Stored data entries
Content starts
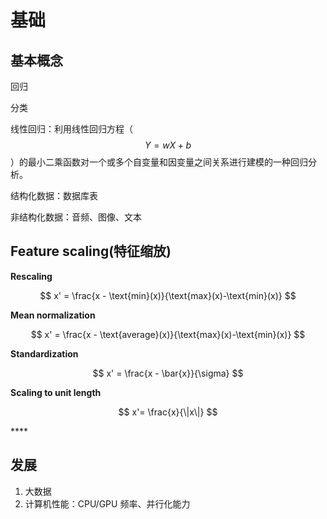 # 基础

## 基本概念

回归

分类

线性回归：利用线性回归方程（ $$Y = wX + b$$ ）的最小二乘函数对一个或多个自变量和因变量之间关系进行建模的一种回归分析。

结构化数据：数据库表

非结构化数据：音频、图像、文本



## Feature scaling\(特征缩放\)

 **Rescaling**

$$
x' = \frac{x - \text{min}(x)}{\text{max}(x)-\text{min}(x)}
$$

 **Mean normalization**

$$
x' = \frac{x - \text{average}(x)}{\text{max}(x)-\text{min}(x)}
$$

 **Standardization**

$$
x' = \frac{x - \bar{x}}{\sigma}
$$

 **Scaling to unit length**

$$
x'= \frac{x}{\|x\|}
$$

\*\*\*\*



## 发展

1. 大数据
2. 计算机性能：CPU/GPU 频率、并行化能力



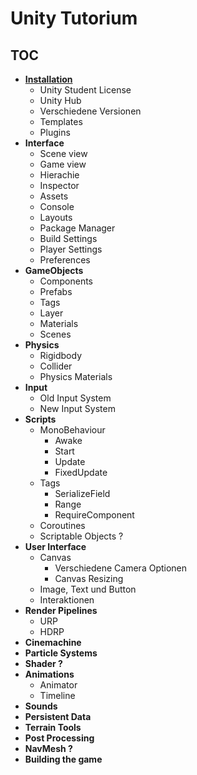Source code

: # Unity Tutorium

## TOC

* [**Installation**](../Installation.md)
    * Unity Student License
    * Unity Hub
    * Verschiedene Versionen
    * Templates
    * Plugins
* **Interface**
    * Scene view
    * Game view
    * Hierachie
    * Inspector
    * Assets
    * Console
    * Layouts
    * Package Manager
    * Build Settings
    * Player Settings
    * Preferences
* **GameObjects**
    * Components
    * Prefabs
    * Tags
    * Layer
    * Materials
    * Scenes
* **Physics**
    * Rigidbody
    * Collider
    * Physics Materials
* **Input**
    * Old Input System
    * New Input System
* **Scripts**
    * MonoBehaviour
        * Awake
        * Start
        * Update
        * FixedUpdate
    * Tags
        * SerializeField
        * Range
        * RequireComponent
    * Coroutines
    * Scriptable Objects ?
* **User Interface**
    * Canvas
        * Verschiedene Camera Optionen
        * Canvas Resizing
    * Image, Text und Button
    * Interaktionen
* **Render Pipelines**
    * URP
    * HDRP
* **Cinemachine**
* **Particle Systems**
* **Shader ?**
* **Animations**
    * Animator
    * Timeline
* **Sounds**
* **Persistent Data**
* **Terrain Tools**
* **Post Processing**
* **NavMesh ?**
* **Building the game**

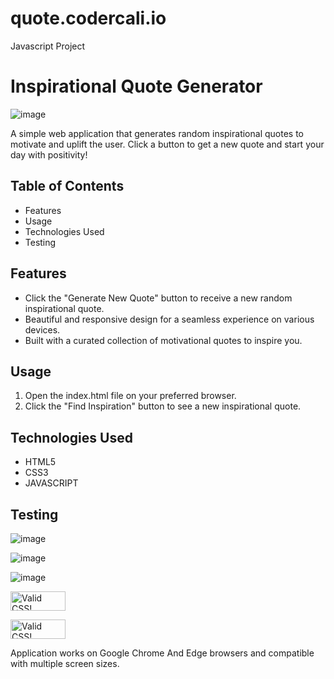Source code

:# quote.codercali.io
Javascript Project
# Inspirational Quote Generator
![image](https://github.com/CoderCali/quote.codercali.io/assets/116227064/e01fa296-8e55-4eb4-8d6f-0cd377646a7b)

A simple web application that generates random inspirational quotes to motivate and uplift the user. Click a button to get a new quote and start your day with positivity!

## Table of Contents
- Features
- Usage
- Technologies Used
- Testing



## Features
- Click the "Generate New Quote" button to receive a new random inspirational quote.
- Beautiful and responsive design for a seamless experience on various devices.
- Built with a curated collection of motivational quotes to inspire you.

## Usage
1. Open the index.html file on your preferred browser.
2. Click the "Find Inspiration" button to see a new inspirational quote.

## Technologies Used
- HTML5
- CSS3
- JAVASCRIPT

## Testing
![image](https://github.com/CoderCali/quote.codercali.io/assets/116227064/3a13cd84-6b8b-4895-9d45-31a1b438e02f)

![image](https://github.com/CoderCali/quote.codercali.io/assets/116227064/c1b4c88b-8e9f-4799-8d90-34d356ac8d4c)

![image](https://github.com/CoderCali/quote.codercali.io/assets/116227064/1ea4acaf-8b1b-4069-9b5e-6e9b2e8fc8e2)

<p>
    <a href="http://jigsaw.w3.org/css-validator/check/referer">
        <img style="border:0;width:88px;height:31px"
            src="http://jigsaw.w3.org/css-validator/images/vcss"
            alt="Valid CSS!" />
    </a>
</p>
            
<p>
<a href="http://jigsaw.w3.org/css-validator/check/referer">
    <img style="border:0;width:88px;height:31px"
        src="http://jigsaw.w3.org/css-validator/images/vcss-blue"
        alt="Valid CSS!" />
    </a>
</p>

Application works on Google Chrome And Edge browsers and compatible with multiple screen sizes.
        


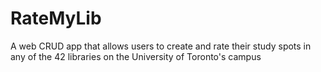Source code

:# RateMyLib
A web CRUD app that allows users to create and rate their study spots in any of the 42 libraries on the University of Toronto's campus

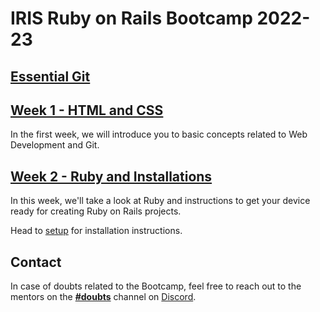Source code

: # IRIS Ruby on Rails Bootcamp 2022-23

## [Essential Git](/essential_git.md)

## [Week 1 - HTML and CSS](/week_1)
In the first week, we will introduce you to basic concepts related to Web Development and Git.

## [Week 2 - Ruby and Installations](https://www.youtube.com/watch?v=GQoQoJmmAuM&list=PLd4eAZyzurEj3WRhTpPAW3hfmM6a6CspK&index=5)
In this week, we'll take a look at Ruby and instructions to get your device ready for creating Ruby on Rails projects.

Head to [setup](/setup) for installation instructions. 

## Contact
In case of doubts related to the Bootcamp, feel free to reach out to the mentors on the [**#doubts**](https://discord.com/channels/1052463702558908416/1052467811143913552) channel on [Discord](https://discord.gg/HQKpB6XH).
Content ends
Task details ▸ The lines holding the word "images" are the answer. Find them in the entries and copy them.

Exercise output ▸
            src="http://jigsaw.w3.org/css-validator/images/vcss"
        src="http://jigsaw.w3.org/css-validator/images/vcss-blue"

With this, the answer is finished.